The most important 'setting' is the prompt itself. Prompts can substantially affect the quality of answers. It is advisable to read guides on how to best prompt specific models and to test different versions of the 'same' prompt. Models also differ in how well their prompting works. For instance, it is argued that OpenAI models are easy to prompt while, e.g., Llama3 can produce results of similar quality but the prompt is more difficult to get right.

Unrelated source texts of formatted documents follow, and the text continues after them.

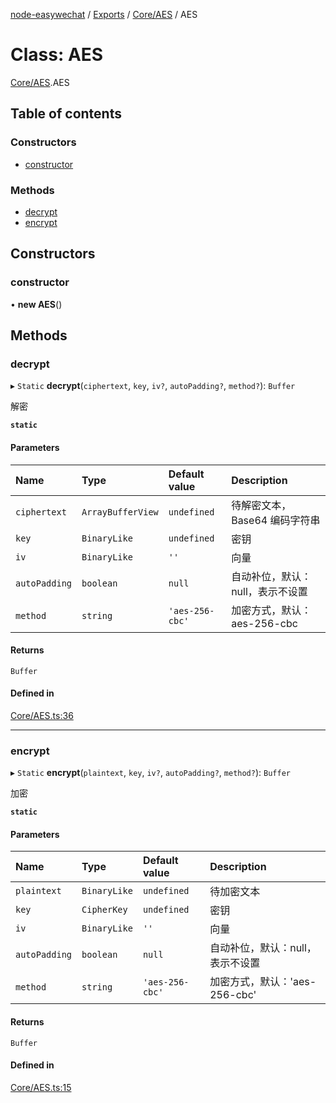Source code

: [node-easywechat](../README.md) / [Exports](../modules.md) / [Core/AES](../modules/Core_AES.md) / AES

# Class: AES

[Core/AES](../modules/Core_AES.md).AES

## Table of contents

### Constructors

- [constructor](Core_AES.AES.md#constructor)

### Methods

- [decrypt](Core_AES.AES.md#decrypt)
- [encrypt](Core_AES.AES.md#encrypt)

## Constructors

### constructor

• **new AES**()

## Methods

### decrypt

▸ `Static` **decrypt**(`ciphertext`, `key`, `iv?`, `autoPadding?`, `method?`): `Buffer`

解密

**`static`**

#### Parameters

| Name | Type | Default value | Description |
| :------ | :------ | :------ | :------ |
| `ciphertext` | `ArrayBufferView` | `undefined` | 待解密文本，Base64 编码字符串 |
| `key` | `BinaryLike` | `undefined` | 密钥 |
| `iv` | `BinaryLike` | `''` | 向量 |
| `autoPadding` | `boolean` | `null` | 自动补位，默认：null，表示不设置 |
| `method` | `string` | `'aes-256-cbc'` | 加密方式，默认：aes-256-cbc |

#### Returns

`Buffer`

#### Defined in

[Core/AES.ts:36](https://github.com/hpyer/node-easywechat/blob/a144a0f/src/Core/AES.ts#L36)

___

### encrypt

▸ `Static` **encrypt**(`plaintext`, `key`, `iv?`, `autoPadding?`, `method?`): `Buffer`

加密

**`static`**

#### Parameters

| Name | Type | Default value | Description |
| :------ | :------ | :------ | :------ |
| `plaintext` | `BinaryLike` | `undefined` | 待加密文本 |
| `key` | `CipherKey` | `undefined` | 密钥 |
| `iv` | `BinaryLike` | `''` | 向量 |
| `autoPadding` | `boolean` | `null` | 自动补位，默认：null，表示不设置 |
| `method` | `string` | `'aes-256-cbc'` | 加密方式，默认：'aes-256-cbc' |

#### Returns

`Buffer`

#### Defined in

[Core/AES.ts:15](https://github.com/hpyer/node-easywechat/blob/a144a0f/src/Core/AES.ts#L15)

Finally, OpenAI allows users to send [batch requests](https://platform.openai.com/docs/guides/batch/overview?lang=curl). In theory, these should be particularly interesting to power users that aim to send many of the same requests on different texts. However, at the time this article is written, batch requests only start getting interesting once users made a considerable number of requests and moved up [OpenAI's user ladder](https://platform.openai.com/docs/guides/rate-limits/usage-tiers?context=tier-three). Specifically, to increase rate limits, users have to effectively spend money and time on the platform. They subsequently move up the user ladder from "free" to tier 1 and finally tier 5. Through this, they receive higher rate limits. Batch request only really get interesting once users reach tier 3.


## Social science examples

LLMs are a recent tool and its applications in research are still being explored. One application is the use of LLMs as a cheap research assistant. LLMs can read and classify hundreds or even thousands of texts within minutes and at very lost costs. For example, in @evsyukova2023 my co-authors and I send responses received in an experiment to ChatGPT-4 in order to evaluate their usefulness and classify their content. In a different application, @djourelova2024experience explore newspaper coverage following extreme weather events. Specifically, the authors send local newspaper articles on the event to a LLM, asking whether the respective article draws a causal connection between the event and climate change (among other questions). In both papers, the authors find that agreement between LLMs and human annotators is at a similar level as agreement between any two human annotators. Another potential pathway for social science is 'random silicon sampling' as suggested by @sun2024random. Specifically, LLMs can be assigned specific demographic features and be asked to answer surveys or questions in ways that resemble this demographic group.